Richard Mallory, a storeowner in Palm Harbor, Florida, is last seen taking a ride with Aileen Wuornos. The following day, his car—containing his wallet, some condoms, and an empty vodka bottle—was found abandoned in a remote area of Ormond Beach. Nearly two weeks later, his body turned up in a Daytona Beach junkyard with three bullets in his chest. Mallory's murder was the first of seven committed by Aileen Wuornos over the next year. Perhaps because she was one of the few women killers to gain widespread fame and notoriety, she was inaccurately dubbed "America's first female serial killer." Her case was heavily publicized through television talk show appearances and a documentary, The Selling of a Serial Killer.
Wuornos had been the victim of abuse and neglect herself. Her parents split before she was born and her father, who had been arrested for child molesting, killed himself while awaiting trial in a mental institution. When her mother abandoned her at a young age, Aileen was sent to live with her grandparents. But she was kicked out of their home when she got pregnant at age 14. From 1974 to 1976, Wuornos operated under several aliases and amassed an arrest record for offenses including drunk driving, assault, and armed robbery. In 1986, she became romantically and criminally involved with a woman named Tyria Moore.

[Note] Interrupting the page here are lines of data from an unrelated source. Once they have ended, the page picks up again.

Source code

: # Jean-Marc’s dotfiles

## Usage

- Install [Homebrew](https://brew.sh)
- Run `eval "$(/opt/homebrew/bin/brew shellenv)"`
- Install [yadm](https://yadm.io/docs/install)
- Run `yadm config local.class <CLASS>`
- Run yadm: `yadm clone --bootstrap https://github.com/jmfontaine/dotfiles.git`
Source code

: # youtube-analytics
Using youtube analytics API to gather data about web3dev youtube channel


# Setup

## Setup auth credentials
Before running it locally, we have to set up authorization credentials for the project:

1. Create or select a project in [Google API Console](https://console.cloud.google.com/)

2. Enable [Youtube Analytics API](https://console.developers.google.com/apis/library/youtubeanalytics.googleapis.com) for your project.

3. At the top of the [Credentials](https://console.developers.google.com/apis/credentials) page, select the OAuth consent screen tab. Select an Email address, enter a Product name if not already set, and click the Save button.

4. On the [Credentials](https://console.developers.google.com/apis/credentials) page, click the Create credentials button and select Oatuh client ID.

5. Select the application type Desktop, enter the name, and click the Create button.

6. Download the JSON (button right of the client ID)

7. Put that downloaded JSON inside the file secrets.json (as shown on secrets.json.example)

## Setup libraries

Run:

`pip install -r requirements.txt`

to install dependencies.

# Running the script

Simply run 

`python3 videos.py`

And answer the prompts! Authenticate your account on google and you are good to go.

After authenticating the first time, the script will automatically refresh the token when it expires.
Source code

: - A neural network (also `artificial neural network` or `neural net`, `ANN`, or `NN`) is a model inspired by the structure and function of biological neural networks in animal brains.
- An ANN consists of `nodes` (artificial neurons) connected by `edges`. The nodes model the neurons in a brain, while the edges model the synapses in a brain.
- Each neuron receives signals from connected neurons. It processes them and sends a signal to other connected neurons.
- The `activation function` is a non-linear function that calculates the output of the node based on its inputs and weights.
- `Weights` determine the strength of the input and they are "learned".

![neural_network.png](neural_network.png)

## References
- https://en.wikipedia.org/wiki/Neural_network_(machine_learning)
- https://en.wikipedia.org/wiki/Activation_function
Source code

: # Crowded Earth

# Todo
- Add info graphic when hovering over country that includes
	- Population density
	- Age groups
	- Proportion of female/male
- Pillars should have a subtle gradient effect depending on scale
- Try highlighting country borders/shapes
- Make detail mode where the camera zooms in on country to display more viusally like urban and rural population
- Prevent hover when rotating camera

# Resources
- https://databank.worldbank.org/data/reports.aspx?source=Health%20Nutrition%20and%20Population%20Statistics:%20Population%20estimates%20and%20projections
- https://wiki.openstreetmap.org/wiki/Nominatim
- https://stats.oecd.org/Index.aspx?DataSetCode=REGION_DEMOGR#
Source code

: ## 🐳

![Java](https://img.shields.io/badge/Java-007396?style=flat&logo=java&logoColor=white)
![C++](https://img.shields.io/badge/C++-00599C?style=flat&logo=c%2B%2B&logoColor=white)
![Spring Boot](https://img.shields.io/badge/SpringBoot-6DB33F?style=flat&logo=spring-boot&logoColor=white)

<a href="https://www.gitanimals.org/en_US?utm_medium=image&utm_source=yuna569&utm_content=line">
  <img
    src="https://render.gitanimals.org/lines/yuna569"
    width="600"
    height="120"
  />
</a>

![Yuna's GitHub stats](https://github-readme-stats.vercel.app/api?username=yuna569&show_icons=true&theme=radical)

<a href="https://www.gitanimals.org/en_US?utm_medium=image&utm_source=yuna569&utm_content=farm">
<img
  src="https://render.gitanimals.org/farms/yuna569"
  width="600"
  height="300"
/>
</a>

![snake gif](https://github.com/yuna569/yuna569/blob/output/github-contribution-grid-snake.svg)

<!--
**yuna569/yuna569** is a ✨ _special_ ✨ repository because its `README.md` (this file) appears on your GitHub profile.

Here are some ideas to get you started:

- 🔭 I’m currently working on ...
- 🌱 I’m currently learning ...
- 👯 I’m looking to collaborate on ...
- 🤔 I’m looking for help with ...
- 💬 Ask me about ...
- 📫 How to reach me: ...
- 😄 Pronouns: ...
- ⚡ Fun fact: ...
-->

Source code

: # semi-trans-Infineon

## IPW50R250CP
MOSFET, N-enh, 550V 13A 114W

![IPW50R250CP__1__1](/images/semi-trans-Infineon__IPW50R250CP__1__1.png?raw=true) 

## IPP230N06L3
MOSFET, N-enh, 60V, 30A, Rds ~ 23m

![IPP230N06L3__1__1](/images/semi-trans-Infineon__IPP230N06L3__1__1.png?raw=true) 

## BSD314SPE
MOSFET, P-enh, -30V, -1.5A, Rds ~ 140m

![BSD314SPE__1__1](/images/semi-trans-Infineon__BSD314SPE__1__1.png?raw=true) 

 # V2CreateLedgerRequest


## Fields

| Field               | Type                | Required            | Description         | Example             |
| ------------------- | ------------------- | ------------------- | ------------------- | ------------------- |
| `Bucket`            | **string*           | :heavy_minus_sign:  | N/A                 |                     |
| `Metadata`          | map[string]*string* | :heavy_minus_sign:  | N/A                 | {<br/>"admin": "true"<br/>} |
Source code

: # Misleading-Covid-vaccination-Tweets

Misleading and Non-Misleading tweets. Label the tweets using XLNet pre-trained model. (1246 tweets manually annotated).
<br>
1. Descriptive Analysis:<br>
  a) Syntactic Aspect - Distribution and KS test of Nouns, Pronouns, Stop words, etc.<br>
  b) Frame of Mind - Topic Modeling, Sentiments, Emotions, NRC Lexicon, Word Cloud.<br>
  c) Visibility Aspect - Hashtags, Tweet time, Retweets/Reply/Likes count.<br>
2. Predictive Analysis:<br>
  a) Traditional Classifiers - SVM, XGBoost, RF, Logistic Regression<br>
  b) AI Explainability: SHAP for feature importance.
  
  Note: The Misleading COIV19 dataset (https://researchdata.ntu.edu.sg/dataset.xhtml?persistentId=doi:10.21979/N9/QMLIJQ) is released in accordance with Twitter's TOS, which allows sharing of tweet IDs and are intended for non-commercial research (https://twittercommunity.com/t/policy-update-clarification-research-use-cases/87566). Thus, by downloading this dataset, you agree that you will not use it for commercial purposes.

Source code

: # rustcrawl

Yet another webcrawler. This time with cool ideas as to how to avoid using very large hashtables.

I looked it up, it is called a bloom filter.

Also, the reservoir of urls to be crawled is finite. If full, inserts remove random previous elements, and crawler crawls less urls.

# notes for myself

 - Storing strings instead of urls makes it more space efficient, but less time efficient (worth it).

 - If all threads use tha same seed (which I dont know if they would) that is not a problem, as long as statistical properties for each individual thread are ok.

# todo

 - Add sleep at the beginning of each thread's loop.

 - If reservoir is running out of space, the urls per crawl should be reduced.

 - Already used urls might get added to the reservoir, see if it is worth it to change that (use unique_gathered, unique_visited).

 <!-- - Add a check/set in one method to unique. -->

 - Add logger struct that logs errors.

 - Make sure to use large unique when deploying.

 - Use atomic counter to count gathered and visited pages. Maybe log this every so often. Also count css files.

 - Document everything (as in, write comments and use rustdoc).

In late 1989, Wuornos began her infamous killing spree. Five months after Richard Mallory was killed, David Spears was found dead, shot six times with a .22 caliber gun in the woods near Tampa. At around the same time, another male body turned up nearby that appeared to have been killed with the same type of gun. Three additional men met the same demise during the summer of 1990.
When the seventh victim was found in November, the media was alerted to the possibility of a serial killer. After receiving several tips, detectives caught Wuornos in a seedy biker bar in January 1991. With Moore assisting police, Wuornos decided to confess to the killings but claimed that they had all been done in self-defense. When a jury found Wuornos guilty on January 27, 1992, she screamed out, "I'm innocent! I was raped! I hope you get raped! Scumbags of America!" Her outburst was probably ill considered, given the fact that the same jury came back to decide her penalty the next day. Wuornos was sentenced to death.